2

I have dictionary of arrays as like: 

y_dict= {1: np.array([5, 124, 169, 111, 122, 184]),
         2: np.array([1, 2, 3, 4, 5, 6, 111, 184]), 
         3: np.array([169, 5, 111, 152]), 
         4: np.array([0, 567, 5, 78, 90, 111]),
         5: np.array([]),
         6: np.array([])}

I need to find interception of arrays in my dictionary: y_dict.

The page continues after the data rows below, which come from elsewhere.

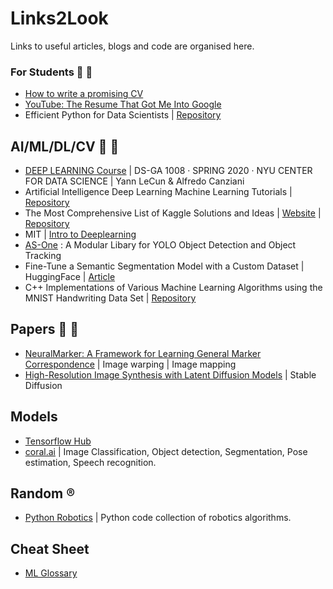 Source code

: # Links2Look
Links to useful articles, blogs and code are organised here.


### For Students :blue_book: :pencil:
* [How to write a promising CV](https://yuridevat.hashnode.dev/how-to-write-a-promising-cv)
* [YouTube: The Resume That Got Me Into Google](https://www.youtube.com/watch?v=5uhmS8nzxM4&ab_channel=PowerCouple)
* Efficient Python for Data Scientists | [Repository](https://github.com/youssefHosni/Efficient-Python-for-Data-Scientists)

## AI/ML/DL/CV :robot: :brain:
* [DEEP LEARNING Course](https://atcold.github.io/pytorch-Deep-Learning/) | DS-GA 1008 · SPRING 2020 · NYU CENTER FOR DATA SCIENCE | Yann LeCun & Alfredo Canziani
* Artificial Intelligence Deep Learning Machine Learning Tutorials | [Repository](https://github.com/TarrySingh/Artificial-Intelligence-Deep-Learning-Machine-Learning-Tutorials)
* The Most Comprehensive List of Kaggle Solutions and Ideas | [Website](https://farid.one/kaggle-solutions/) | [Repository](https://github.com/faridrashidi/kaggle-solutions#Guideline)
* MIT | [Intro to Deeplearning](http://introtodeeplearning.com/)
* [AS-One](https://github.com/augmentedstartups/AS-One) : A Modular Libary for YOLO Object Detection and Object Tracking
* Fine-Tune a Semantic Segmentation Model with a Custom Dataset | HuggingFace | [Article](https://huggingface.co/blog/fine-tune-segformer)
* C++ Implementations of Various Machine Learning Algorithms using the MNIST Handwriting Data Set | [Repository](https://github.com/gtaylor5/mnist_ml)

## Papers :scroll: :bookmark_tabs:
* [NeuralMarker: A Framework for Learning General Marker Correspondence](https://drinkingcoder.github.io/publication/neuralmarker/) | Image warping | Image mapping
* [High-Resolution Image Synthesis with Latent Diffusion Models](https://arxiv.org/abs/2112.10752) | Stable Diffusion

## Models
* [Tensorflow Hub](https://tfhub.dev/)
* [coral.ai](https://coral.ai/models/) | Image Classification, Object detection, Segmentation, Pose estimation, Speech recognition.

## Random :registered:
* [Python Robotics](https://github.com/AtsushiSakai/PythonRobotics) | Python code collection of robotics algorithms.

## Cheat Sheet
* [ML Glossary](https://ml-cheatsheet.readthedocs.io/en/latest/glossary.html)
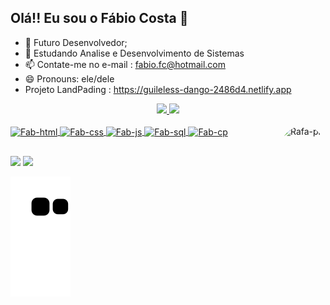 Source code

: ## Olá!! Eu sou o Fábio Costa  👋

- 🔭 Futuro Desenvolvedor; 
- 🌱 Estudando Analise e Desenvolvimento de Sistemas 
- 📫 Contate-me no e-mail : fabio.fc@hotmail.com
- 😄 Pronouns: ele/dele
- Projeto LandPading : https://guileless-dango-2486d4.netlify.app

<div align="center">
  <a href="https://github.com/Fabiocosta13">
  <img height="140em" src="https://github-readme-stats.vercel.app/api?username=Fabiocosta13&show_icons=true&theme=algolia&include_all_commits=true&count_private=true"/>
  <img height="140em" src="https://github-readme-stats.vercel.app/api/top-langs/?username=Fabiocosta13&layout=compact&langs_count=7&theme=algolia"/>
    
</div>
  
  <div style="display: inline_block"><br>
    <img align="center" alt="Fab-html" height="30" width="40"src="https://cdn.jsdelivr.net/gh/devicons/devicon/icons/html5/html5-original-wordmark.svg" />
    <img align="center" alt="Fab-css" height="30" width="40"src="https://cdn.jsdelivr.net/gh/devicons/devicon/icons/css3/css3-original-wordmark.svg" />
    <img align="center" alt="Fab-js" height="30" width="40"src="https://cdn.jsdelivr.net/gh/devicons/devicon/icons/javascript/javascript-original.svg" />
    <img align="center" alt="Fab-sql" height="30" width="40"src="https://cdn.jsdelivr.net/gh/devicons/devicon/icons/oracle/oracle-original.svg" />
    <img align="right" alt="Rafa-pic" height="150" style="border-radius:50px;" src="https://i.giphy.com/media/8Cyw1ritnBq8aE9Sea/giphy.webp">
    <img align="center" alt="Fab-cp" height="30" width="40"src="https://cdn.jsdelivr.net/gh/devicons/devicon/icons/codepen/codepen-plain.svg" />
     
</div>

##
  
  <div>
   <a href="https://www.linkedin.com/in/fabiocostafc" target="_blank"><img src="https://img.shields.io/badge/LinkedIn-0077B5?style=for-the-badge&logo=linkedin&logoColor=white" target="_blank"></a>
    <a href="https://www.instagram.com/fabiodeorato/" target="_blank"><img src="https://img.shields.io/badge/Instagram-E4405F?style=for-the-badge&logo=instagram&logoColor=white" target="_blank"></a>
    
 ![Snake animation](https://github.com/fabiocosta13/fabiocosta13/blob/output/github-contribution-grid-snake.svg)
       
  </div>
  
  
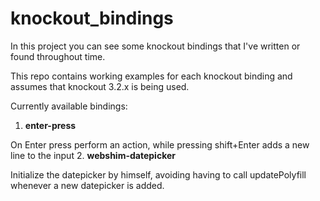 # knockout_bindings

In this project you can see some knockout bindings that I've written or found throughout time.

This repo contains working examples for each knockout binding and assumes that knockout 3.2.x is being used.

Currently available bindings:

1. **enter-press**

  On Enter press perform an action, while pressing shift+Enter adds a new line to the input
2. **webshim-datepicker**

  Initialize the datepicker by himself, avoiding having to call updatePolyfill whenever a new datepicker is added.
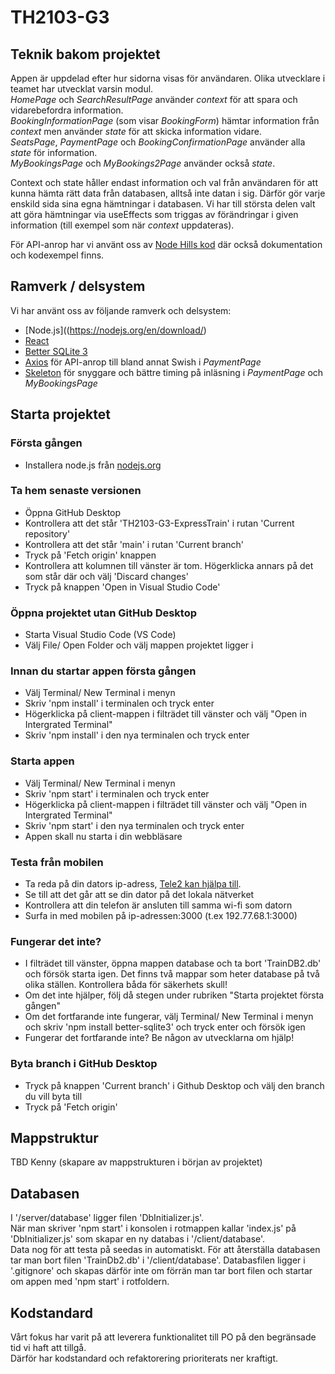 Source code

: # TH2103-G3

## Teknik bakom projektet  
Appen är uppdelad efter hur sidorna visas för användaren. Olika utvecklare i teamet har utvecklat varsin modul.  
*HomePage* och *SearchResultPage* använder _context_ för att spara och vidarebefordra information.  
*BookingInformationPage* (som visar *BookingForm*) hämtar information från _context_ men använder _state_ för att skicka information vidare.  
*SeatsPage*, *PaymentPage* och *BookingConfirmationPage* använder alla _state_ för information.  
*MyBookingsPage* och *MyBookings2Page* använder också _state_.  

Context och state håller endast information och val från användaren för att kunna hämta rätt data från databasen, alltså inte datan i sig. Därför gör varje enskild sida sina egna hämtningar i databasen. 
Vi har till största delen valt att göra hämtningar via useEffects som triggas av förändringar i given information (till exempel som när _context_ uppdateras).  

För API-anrop har vi använt oss av [Node Hills kod](https://java20gbg.lms.nodehill.se/article/uppdaterat-kodexempel-mall-rest-api-fran-en-sqlite-databas) där också dokumentation och kodexempel finns.  

## Ramverk / delsystem  
Vi har använt oss av följande ramverk och delsystem:  
- [Node.js]((https://nodejs.org/en/download/)  
- [React](https://reactjs.org/docs/getting-started.html)  
- [Better SQLite 3](https://github.com/JoshuaWise/better-sqlite3)   
- [Axios](https://axios-http.com/) för API-anrop till bland annat Swish i *PaymentPage*    
- [Skeleton](https://skeletonreact.com/) för snyggare och bättre timing på inläsning i *PaymentPage* och *MyBookingsPage*    

## Starta projektet  
### Första gången  
- Installera node.js från [nodejs.org](https://nodejs.org/en/download/)  

### Ta hem senaste versionen  
- Öppna GitHub Desktop  
- Kontrollera att det står 'TH2103-G3-ExpressTrain' i rutan 'Current repository'  
- Kontrollera att det står 'main' i rutan 'Current branch'  
- Tryck på 'Fetch origin' knappen  
- Kontrollera att kolumnen till vänster är tom. Högerklicka annars på det som står där och välj 'Discard changes'  
- Tryck på knappen 'Open in Visual Studio Code'  

### Öppna projektet utan GitHub Desktop  
- Starta Visual Studio Code (VS Code)  
- Välj File/ Open Folder och välj mappen projektet ligger i  

### Innan du startar appen första gången
- Välj Terminal/ New Terminal i menyn  
- Skriv 'npm install' i terminalen och tryck enter  
- Högerklicka på client-mappen i filträdet till vänster och välj "Open in Intergrated Terminal"  
- Skriv 'npm install' i den nya terminalen och tryck enter  

### Starta appen
- Välj Terminal/ New Terminal i menyn  
- Skriv 'npm start' i terminalen och tryck enter  
- Högerklicka på client-mappen i filträdet till vänster och välj "Open in Intergrated Terminal"  
- Skriv 'npm start' i den nya terminalen och tryck enter  
- Appen skall nu starta i din webbläsare  

### Testa från mobilen  
- Ta reda på din dators ip-adress, [Tele2 kan hjälpa till](https://www.tele2.se/kundservice/bredband/hitta-ip-och-mac-adress).  
- Se till att det går att se din dator på det lokala nätverket  
- Kontrollera att din telefon är ansluten till samma wi-fi som datorn  
- Surfa in med mobilen på ip-adressen:3000 (t.ex 192.77.68.1:3000)  

### Fungerar det inte?  
- I filträdet till vänster, öppna mappen database och ta bort 'TrainDB2.db' och försök starta igen. Det finns två mappar som heter database på två olika ställen. Kontrollera båda för säkerhets skull!  
- Om det inte hjälper, följ då stegen under rubriken "Starta projektet första gången"  
- Om det fortfarande inte fungerar, välj Terminal/ New Terminal i menyn och skriv 'npm install better-sqlite3' och tryck enter och försök igen  
- Fungerar det fortfarande inte? Be någon av utvecklarna om hjälp!  

### Byta branch i GitHub Desktop
- Tryck på knappen 'Current branch' i Github Desktop och välj den branch du vill byta till    
- Tryck på 'Fetch origin'  


## Mappstruktur  
TBD Kenny (skapare av mappstrukturen i början av projektet)

## Databasen  
I '/server/database' ligger filen 'DbInitializer.js'.  
När man skriver 'npm start' i konsolen i rotmappen kallar 'index.js' på 'DbInitializer.js' som skapar en ny databas i '/client/database'.  
Data nog för att testa på seedas in automatiskt. 
För att återställa databasen tar man bort filen 'TrainDb2.db' i '/client/database'.
Databasfilen ligger i '.gitignore' och skapas därför inte om förrän man tar bort filen och startar om appen med 'npm start' i rotfoldern.  

## Kodstandard  
Vårt fokus har varit på att leverera funktionalitet till PO på den begränsade tid vi haft att tillgå.  
Därför har kodstandard och refaktorering prioriterats ner kraftigt.  
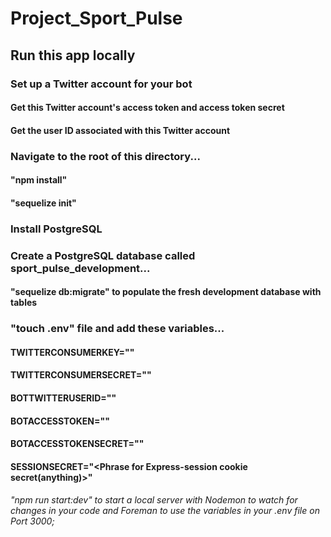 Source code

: # Project_Sport_Pulse

## Run this app locally

### Set up a Twitter account for your bot
#### Get this Twitter account's access token and access token secret
#### Get the user ID associated with this Twitter account
### Navigate to the root of this directory...
#### "npm install"
#### "sequelize init"
### Install PostgreSQL
### Create a PostgreSQL database called sport_pulse_development...
#### "sequelize db:migrate" to populate the fresh development database with tables
### "touch .env" file and add these variables...
#### TWITTERCONSUMERKEY="<Twitter development consumer key for your app>"
#### TWITTERCONSUMERSECRET="<Twitter development consumer secret for your app>"
#### BOTTWITTERUSERID="<Bot account user Id>"
#### BOTACCESSTOKEN="<Twitter access token for your bot account>"
#### BOTACCESSTOKENSECRET="<Twitter token secret for your bot account>"
#### SESSIONSECRET="<Phrase for Express-session cookie secret(anything)>"
###### "npm run start:dev" to start a local server with Nodemon to watch for changes in your code and Foreman to use the variables in your .env file on Port 3000; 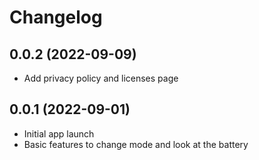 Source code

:# Changelog

## 0.0.2 (2022-09-09)
- Add privacy policy and licenses page

## 0.0.1 (2022-09-01)
- Initial app launch
- Basic features to change mode and look at the battery
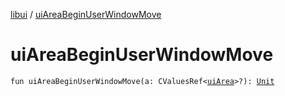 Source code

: [libui](index.md) / [uiAreaBeginUserWindowMove](./ui-area-begin-user-window-move.md)

# uiAreaBeginUserWindowMove

`fun uiAreaBeginUserWindowMove(a: CValuesRef<`[`uiArea`](ui-area.md)`>?): `[`Unit`](https://kotlinlang.org/api/latest/jvm/stdlib/kotlin/-unit/index.html)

As a first step I cleared dictionary from empty arrays, as like

dic = {i:j for i,j in y_dict.items() if np.array(j).size != 0}

So, dic has the following view:

dic = { 1: np.array([5, 124, 169, 111, 122, 184]),
        2: np.array([1, 2, 3, 4, 5, 6, 111, 184]), 
        3: np.array([169, 5, 111, 152]), 
        4: np.array([0, 567, 5, 78, 90, 111])}

To find interception I tried to use tuple approach as like: 

result_dic = list(set.intersection(*({tuple(p) for p in v} for v in dic.values())))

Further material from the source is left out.